» **INPUT FOR THIS TASK**:

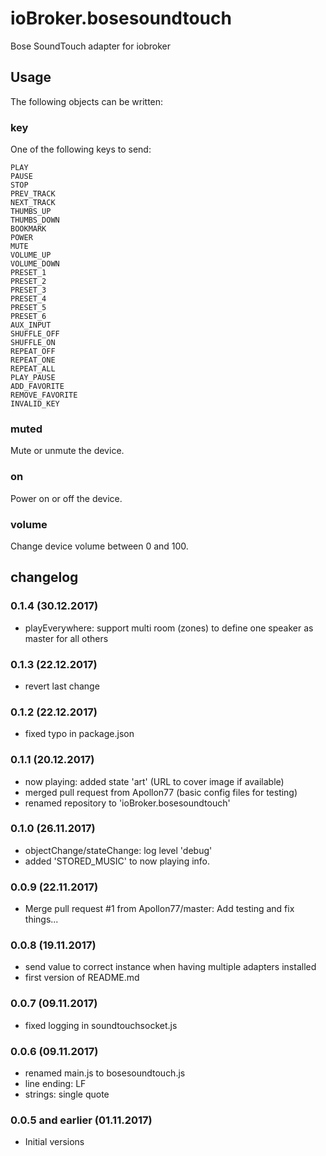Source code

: # ioBroker.bosesoundtouch
Bose SoundTouch adapter for iobroker

## Usage

The following objects can be written:
### key

One of the following keys to send:

```
PLAY 
PAUSE 
STOP 
PREV_TRACK 
NEXT_TRACK 
THUMBS_UP 
THUMBS_DOWN 
BOOKMARK 
POWER 
MUTE 
VOLUME_UP 
VOLUME_DOWN 
PRESET_1 
PRESET_2 
PRESET_3 
PRESET_4 
PRESET_5 
PRESET_6 
AUX_INPUT 
SHUFFLE_OFF 
SHUFFLE_ON 
REPEAT_OFF 
REPEAT_ONE 
REPEAT_ALL 
PLAY_PAUSE 
ADD_FAVORITE 
REMOVE_FAVORITE 
INVALID_KEY
```

### muted

Mute or unmute the device.

### on

Power on or off the device.

### volume

Change device volume between 0 and 100.

## changelog
### 0.1.4 (30.12.2017)
* playEverywhere: support multi room (zones) to define one speaker as master for all others

### 0.1.3 (22.12.2017)
* revert last change

### 0.1.2 (22.12.2017)
* fixed typo in package.json

### 0.1.1 (20.12.2017)
* now playing: added state 'art' (URL to cover image if available)
* merged pull request from Apollon77 (basic config files for testing)
* renamed repository to 'ioBroker.bosesoundtouch'

### 0.1.0 (26.11.2017)
* objectChange/stateChange: log level 'debug'
* added 'STORED_MUSIC' to now playing info.

### 0.0.9 (22.11.2017)
* Merge pull request #1 from Apollon77/master: Add testing and fix things...

### 0.0.8 (19.11.2017)
* send value to correct instance when having multiple adapters installed
* first version of README.md

### 0.0.7 (09.11.2017)
* fixed logging in soundtouchsocket.js

### 0.0.6 (09.11.2017)
* renamed main.js to bosesoundtouch.js
* line ending: LF
* strings: single quote

### 0.0.5 and earlier (01.11.2017)
* Initial versions
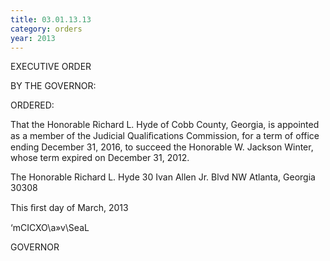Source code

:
 ```yaml
---
title: 03.01.13.13
category: orders
year: 2013
---
```

 

EXECUTIVE ORDER

BY THE GOVERNOR:

ORDERED:

That the Honorable Richard L. Hyde of Cobb County, Georgia, is
appointed as a member of the Judicial Qualiﬁcations Commission,
for a term of office ending December 31, 2016, to succeed the
Honorable W. Jackson Winter, whose term expired on December
31, 2012.

The Honorable Richard L. Hyde
30 Ivan Allen Jr. Blvd NW
Atlanta, Georgia 30308

This ﬁrst day of March, 2013

‘mCICXO\a»v\SeaL

GOVERNOR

» **WHAT THE TASK ASKS**: Output the listing unchanged, pictures excluded.

» **REPLY**:
Source code

: # ioBroker.bosesoundtouch
Bose SoundTouch adapter for iobroker

## Usage

The following objects can be written:
### key

One of the following keys to send:

```
PLAY 
PAUSE 
STOP 
PREV_TRACK 
NEXT_TRACK 
THUMBS_UP 
THUMBS_DOWN 
BOOKMARK 
POWER 
MUTE 
VOLUME_UP 
VOLUME_DOWN 
PRESET_1 
PRESET_2 
PRESET_3 
PRESET_4 
PRESET_5 
PRESET_6 
AUX_INPUT 
SHUFFLE_OFF 
SHUFFLE_ON 
REPEAT_OFF 
REPEAT_ONE 
REPEAT_ALL 
PLAY_PAUSE 
ADD_FAVORITE 
REMOVE_FAVORITE 
INVALID_KEY
```

### muted

Mute or unmute the device.

### on

Power on or off the device.

### volume

Change device volume between 0 and 100.

## changelog
### 0.1.4 (30.12.2017)
* playEverywhere: support multi room (zones) to define one speaker as master for all others

### 0.1.3 (22.12.2017)
* revert last change

### 0.1.2 (22.12.2017)
* fixed typo in package.json

### 0.1.1 (20.12.2017)
* now playing: added state 'art' (URL to cover image if available)
* merged pull request from Apollon77 (basic config files for testing)
* renamed repository to 'ioBroker.bosesoundtouch'

### 0.1.0 (26.11.2017)
* objectChange/stateChange: log level 'debug'
* added 'STORED_MUSIC' to now playing info.

### 0.0.9 (22.11.2017)
* Merge pull request #1 from Apollon77/master: Add testing and fix things...

### 0.0.8 (19.11.2017)
* send value to correct instance when having multiple adapters installed
* first version of README.md

### 0.0.7 (09.11.2017)
* fixed logging in soundtouchsocket.js

### 0.0.6 (09.11.2017)
* renamed main.js to bosesoundtouch.js
* line ending: LF
* strings: single quote

### 0.0.5 and earlier (01.11.2017)
* Initial versions
Source code

:
 ```yaml
---
title: 03.01.13.13
category: orders
year: 2013
---
```

 

EXECUTIVE ORDER

BY THE GOVERNOR:

ORDERED:

That the Honorable Richard L. Hyde of Cobb County, Georgia, is
appointed as a member of the Judicial Qualiﬁcations Commission,
for a term of office ending December 31, 2016, to succeed the
Honorable W. Jackson Winter, whose term expired on December
31, 2012.

The Honorable Richard L. Hyde
30 Ivan Allen Jr. Blvd NW
Atlanta, Georgia 30308

This ﬁrst day of March, 2013

‘mCICXO\a»v\SeaL

GOVERNOR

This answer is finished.